November 10: Tim Boyle Challenges Portland Over Homeless Camping

The year ends where it began.

Homeless people say meth provides energy for mundane tasks like moving possessions. (Daniel Stindt)

What happened: Columbia Sportswear CEO Tim Boyle took to The Oregonian's editorial page to issue a not-so-veiled threat: Either Portland City Hall puts more beat cops on downtown streets, or he's taking his employees elsewhere.

"Our employees have had so many car break-ins downtown that we have started referring to parking in Portland as our 'laptop donation program,'" Boyle wrote in his op-ed.

He added that he would spend the next 90 days considering whether he had erred earlier this year when he established a headquarters for Columbia's Sorel brand of shoes downtown.

Tim Boyle

Progressive critics had a field day with Boyle. But it's hard to fault his basic concern.

Columbia moved its corporate headquarters from Portland to unincorporated Washington County in 2001, a blow that successive mayors have sought to reverse. There's a tension for companies that employ young creatives: The real estate is cheaper and the taxes lower outside the city, but the restaurants, nightlife and other amenities are better downtown.

Why it mattered: At 68, Boyle, Oregon's second-wealthiest man, would appear to have nothing in common with the unnamed baby boy whose January death horrified the city.

Yet the baby and Boyle, in radically different ways, brought focus to Portland's failure to address the pervasive homelessness on city streets.

A homeless camp in Southeast Portland. (Daniel Stindt)

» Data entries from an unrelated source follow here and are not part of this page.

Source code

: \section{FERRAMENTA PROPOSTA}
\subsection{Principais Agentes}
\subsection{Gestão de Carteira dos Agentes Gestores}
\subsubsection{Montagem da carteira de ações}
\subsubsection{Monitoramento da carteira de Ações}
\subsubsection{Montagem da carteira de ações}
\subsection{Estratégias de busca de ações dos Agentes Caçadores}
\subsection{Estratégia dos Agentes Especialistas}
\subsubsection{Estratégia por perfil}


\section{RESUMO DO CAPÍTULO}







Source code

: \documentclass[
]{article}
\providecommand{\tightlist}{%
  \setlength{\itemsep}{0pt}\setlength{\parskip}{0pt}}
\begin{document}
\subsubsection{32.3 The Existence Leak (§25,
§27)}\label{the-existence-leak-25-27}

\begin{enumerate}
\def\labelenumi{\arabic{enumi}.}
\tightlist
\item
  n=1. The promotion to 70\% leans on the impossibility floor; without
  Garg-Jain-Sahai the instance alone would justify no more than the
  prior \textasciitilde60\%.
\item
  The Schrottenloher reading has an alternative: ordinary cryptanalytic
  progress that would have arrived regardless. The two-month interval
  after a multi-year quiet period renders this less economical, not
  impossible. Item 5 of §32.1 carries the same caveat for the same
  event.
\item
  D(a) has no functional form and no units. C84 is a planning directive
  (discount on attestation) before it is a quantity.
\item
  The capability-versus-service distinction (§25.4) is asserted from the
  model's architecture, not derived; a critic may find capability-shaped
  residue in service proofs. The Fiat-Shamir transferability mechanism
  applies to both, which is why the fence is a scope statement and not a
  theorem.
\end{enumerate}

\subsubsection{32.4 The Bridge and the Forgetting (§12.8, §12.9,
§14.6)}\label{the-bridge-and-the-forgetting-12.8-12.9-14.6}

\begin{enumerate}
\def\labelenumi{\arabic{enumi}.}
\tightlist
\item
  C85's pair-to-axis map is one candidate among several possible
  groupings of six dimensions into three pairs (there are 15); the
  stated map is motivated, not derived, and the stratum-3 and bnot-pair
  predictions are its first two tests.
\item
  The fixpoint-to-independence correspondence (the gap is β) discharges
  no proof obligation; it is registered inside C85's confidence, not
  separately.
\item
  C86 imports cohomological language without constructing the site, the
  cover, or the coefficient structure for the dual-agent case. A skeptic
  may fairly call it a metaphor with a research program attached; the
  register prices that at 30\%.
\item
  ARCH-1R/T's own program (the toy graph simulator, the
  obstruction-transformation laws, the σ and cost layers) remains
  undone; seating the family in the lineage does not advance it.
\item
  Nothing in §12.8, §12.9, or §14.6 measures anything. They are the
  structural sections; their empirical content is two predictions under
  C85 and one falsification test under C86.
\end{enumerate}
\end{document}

Robert Liberty, director of Portland State University's Urban Sustainability Accelerator, says Boyle's employees are experiencing the result of the city's failure to plan for growth.

"We're seeing the arrival of wealth in the form of higher paying jobs—lots of them," Liberty says. "How is this being expressed other than a Tesla dealership opening?"

As the city booms and property and business taxes flood in, Mayor Ted Wheeler has warned of budget cuts. Liberty says that while the city isn't equipped to address mental illness and addiction, there's no reason it cannot tackle the third driver of homelessness—the housing shortage.

"We have the tools and the capacity," he says. "We have to do better."